**Saved data entries**.
--

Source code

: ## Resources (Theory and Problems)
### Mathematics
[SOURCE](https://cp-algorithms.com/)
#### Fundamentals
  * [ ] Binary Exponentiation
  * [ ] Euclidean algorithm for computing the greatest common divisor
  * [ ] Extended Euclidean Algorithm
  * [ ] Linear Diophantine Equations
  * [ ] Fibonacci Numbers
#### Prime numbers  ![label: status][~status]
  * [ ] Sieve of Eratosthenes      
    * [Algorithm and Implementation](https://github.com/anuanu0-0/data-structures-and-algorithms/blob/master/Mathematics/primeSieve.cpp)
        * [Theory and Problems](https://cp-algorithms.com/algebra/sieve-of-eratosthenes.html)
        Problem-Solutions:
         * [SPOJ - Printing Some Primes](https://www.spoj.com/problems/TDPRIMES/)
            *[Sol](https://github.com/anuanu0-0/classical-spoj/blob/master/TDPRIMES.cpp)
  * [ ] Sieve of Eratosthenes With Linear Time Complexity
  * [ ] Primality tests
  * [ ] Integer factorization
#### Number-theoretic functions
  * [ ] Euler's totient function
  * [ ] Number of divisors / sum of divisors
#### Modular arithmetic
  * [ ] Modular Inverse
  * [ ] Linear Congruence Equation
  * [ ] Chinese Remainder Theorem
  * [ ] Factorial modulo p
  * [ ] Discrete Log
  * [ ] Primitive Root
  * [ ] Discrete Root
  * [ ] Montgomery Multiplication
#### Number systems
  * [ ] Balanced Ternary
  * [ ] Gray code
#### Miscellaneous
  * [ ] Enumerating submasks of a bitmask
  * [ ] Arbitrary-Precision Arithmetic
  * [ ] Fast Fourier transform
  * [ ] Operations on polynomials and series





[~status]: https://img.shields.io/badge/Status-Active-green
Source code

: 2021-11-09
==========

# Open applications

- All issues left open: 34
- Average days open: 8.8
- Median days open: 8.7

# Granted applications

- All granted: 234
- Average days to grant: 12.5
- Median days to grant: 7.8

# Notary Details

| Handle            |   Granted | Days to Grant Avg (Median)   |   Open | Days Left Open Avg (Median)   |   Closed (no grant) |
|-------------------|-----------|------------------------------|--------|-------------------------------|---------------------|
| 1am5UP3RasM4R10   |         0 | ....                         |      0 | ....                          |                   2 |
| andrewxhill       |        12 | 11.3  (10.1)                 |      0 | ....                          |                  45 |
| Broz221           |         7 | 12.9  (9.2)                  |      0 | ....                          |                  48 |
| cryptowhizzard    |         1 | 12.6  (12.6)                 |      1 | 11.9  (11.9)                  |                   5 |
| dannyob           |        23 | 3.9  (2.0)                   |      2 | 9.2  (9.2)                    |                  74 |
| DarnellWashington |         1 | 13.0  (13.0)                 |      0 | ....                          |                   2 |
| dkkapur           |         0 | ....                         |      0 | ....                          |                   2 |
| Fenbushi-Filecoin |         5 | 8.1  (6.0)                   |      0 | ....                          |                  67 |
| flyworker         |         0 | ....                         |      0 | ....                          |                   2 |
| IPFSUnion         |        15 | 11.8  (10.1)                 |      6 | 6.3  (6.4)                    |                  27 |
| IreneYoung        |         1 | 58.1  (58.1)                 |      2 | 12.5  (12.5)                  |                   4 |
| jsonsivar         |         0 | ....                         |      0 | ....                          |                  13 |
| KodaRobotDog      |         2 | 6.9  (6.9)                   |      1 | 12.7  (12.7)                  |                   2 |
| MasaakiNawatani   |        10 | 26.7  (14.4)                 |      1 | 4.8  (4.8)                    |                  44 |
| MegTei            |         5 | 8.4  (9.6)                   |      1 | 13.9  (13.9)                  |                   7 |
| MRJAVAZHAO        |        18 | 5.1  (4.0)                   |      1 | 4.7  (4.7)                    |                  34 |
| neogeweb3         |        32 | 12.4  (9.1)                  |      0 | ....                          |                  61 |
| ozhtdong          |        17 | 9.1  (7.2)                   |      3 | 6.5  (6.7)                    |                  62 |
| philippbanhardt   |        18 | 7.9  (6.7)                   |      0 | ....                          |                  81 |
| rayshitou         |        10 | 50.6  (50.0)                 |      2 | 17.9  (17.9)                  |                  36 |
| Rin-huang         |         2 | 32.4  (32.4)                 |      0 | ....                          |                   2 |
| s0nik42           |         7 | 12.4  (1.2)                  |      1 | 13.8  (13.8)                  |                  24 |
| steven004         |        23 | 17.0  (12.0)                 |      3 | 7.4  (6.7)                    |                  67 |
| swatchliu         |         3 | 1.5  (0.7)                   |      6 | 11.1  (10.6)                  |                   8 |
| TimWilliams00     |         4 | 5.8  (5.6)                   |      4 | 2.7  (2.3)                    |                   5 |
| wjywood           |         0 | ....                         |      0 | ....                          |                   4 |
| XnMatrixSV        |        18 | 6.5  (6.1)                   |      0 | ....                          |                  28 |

--

**DIRECTIONS**.
Every line of the data must appear again in the answer, exactly as written.

**THE ANSWER**.
Source code

: ## Resources (Theory and Problems)
### Mathematics
[SOURCE](https://cp-algorithms.com/)
#### Fundamentals
  * [ ] Binary Exponentiation
  * [ ] Euclidean algorithm for computing the greatest common divisor
  * [ ] Extended Euclidean Algorithm
  * [ ] Linear Diophantine Equations
  * [ ] Fibonacci Numbers
#### Prime numbers  ![label: status][~status]
  * [ ] Sieve of Eratosthenes      
    * [Algorithm and Implementation](https://github.com/anuanu0-0/data-structures-and-algorithms/blob/master/Mathematics/primeSieve.cpp)
        * [Theory and Problems](https://cp-algorithms.com/algebra/sieve-of-eratosthenes.html)
        Problem-Solutions:
         * [SPOJ - Printing Some Primes](https://www.spoj.com/problems/TDPRIMES/)
            *[Sol](https://github.com/anuanu0-0/classical-spoj/blob/master/TDPRIMES.cpp)
  * [ ] Sieve of Eratosthenes With Linear Time Complexity
  * [ ] Primality tests
  * [ ] Integer factorization
#### Number-theoretic functions
  * [ ] Euler's totient function
  * [ ] Number of divisors / sum of divisors
#### Modular arithmetic
  * [ ] Modular Inverse
  * [ ] Linear Congruence Equation
  * [ ] Chinese Remainder Theorem
  * [ ] Factorial modulo p
  * [ ] Discrete Log
  * [ ] Primitive Root
  * [ ] Discrete Root
  * [ ] Montgomery Multiplication
#### Number systems
  * [ ] Balanced Ternary
  * [ ] Gray code
#### Miscellaneous
  * [ ] Enumerating submasks of a bitmask
  * [ ] Arbitrary-Precision Arithmetic
  * [ ] Fast Fourier transform
  * [ ] Operations on polynomials and series





[~status]: https://img.shields.io/badge/Status-Active-green
Source code

: 2021-11-09
==========

# Open applications

- All issues left open: 34
- Average days open: 8.8
- Median days open: 8.7

# Granted applications

- All granted: 234
- Average days to grant: 12.5
- Median days to grant: 7.8

# Notary Details

| Handle            |   Granted | Days to Grant Avg (Median)   |   Open | Days Left Open Avg (Median)   |   Closed (no grant) |
|-------------------|-----------|------------------------------|--------|-------------------------------|---------------------|
| 1am5UP3RasM4R10   |         0 | ....                         |      0 | ....                          |                   2 |
| andrewxhill       |        12 | 11.3  (10.1)                 |      0 | ....                          |                  45 |
| Broz221           |         7 | 12.9  (9.2)                  |      0 | ....                          |                  48 |
| cryptowhizzard    |         1 | 12.6  (12.6)                 |      1 | 11.9  (11.9)                  |                   5 |
| dannyob           |        23 | 3.9  (2.0)                   |      2 | 9.2  (9.2)                    |                  74 |
| DarnellWashington |         1 | 13.0  (13.0)                 |      0 | ....                          |                   2 |
| dkkapur           |         0 | ....                         |      0 | ....                          |                   2 |
| Fenbushi-Filecoin |         5 | 8.1  (6.0)                   |      0 | ....                          |                  67 |
| flyworker         |         0 | ....                         |      0 | ....                          |                   2 |
| IPFSUnion         |        15 | 11.8  (10.1)                 |      6 | 6.3  (6.4)                    |                  27 |
| IreneYoung        |         1 | 58.1  (58.1)                 |      2 | 12.5  (12.5)                  |                   4 |
| jsonsivar         |         0 | ....                         |      0 | ....                          |                  13 |
| KodaRobotDog      |         2 | 6.9  (6.9)                   |      1 | 12.7  (12.7)                  |                   2 |
| MasaakiNawatani   |        10 | 26.7  (14.4)                 |      1 | 4.8  (4.8)                    |                  44 |
| MegTei            |         5 | 8.4  (9.6)                   |      1 | 13.9  (13.9)                  |                   7 |
| MRJAVAZHAO        |        18 | 5.1  (4.0)                   |      1 | 4.7  (4.7)                    |                  34 |
| neogeweb3         |        32 | 12.4  (9.1)                  |      0 | ....                          |                  61 |
| ozhtdong          |        17 | 9.1  (7.2)                   |      3 | 6.5  (6.7)                    |                  62 |
| philippbanhardt   |        18 | 7.9  (6.7)                   |      0 | ....                          |                  81 |
| rayshitou         |        10 | 50.6  (50.0)                 |      2 | 17.9  (17.9)                  |                  36 |
| Rin-huang         |         2 | 32.4  (32.4)                 |      0 | ....                          |                   2 |
| s0nik42           |         7 | 12.4  (1.2)                  |      1 | 13.8  (13.8)                  |                  24 |
| steven004         |        23 | 17.0  (12.0)                 |      3 | 7.4  (6.7)                    |                  67 |
| swatchliu         |         3 | 1.5  (0.7)                   |      6 | 11.1  (10.6)                  |                   8 |
| TimWilliams00     |         4 | 5.8  (5.6)                   |      4 | 2.7  (2.3)                    |                   5 |
| wjywood           |         0 | ....                         |      0 | ....                          |                   4 |
| XnMatrixSV        |        18 | 6.5  (6.1)                   |      0 | ....                          |                  28 |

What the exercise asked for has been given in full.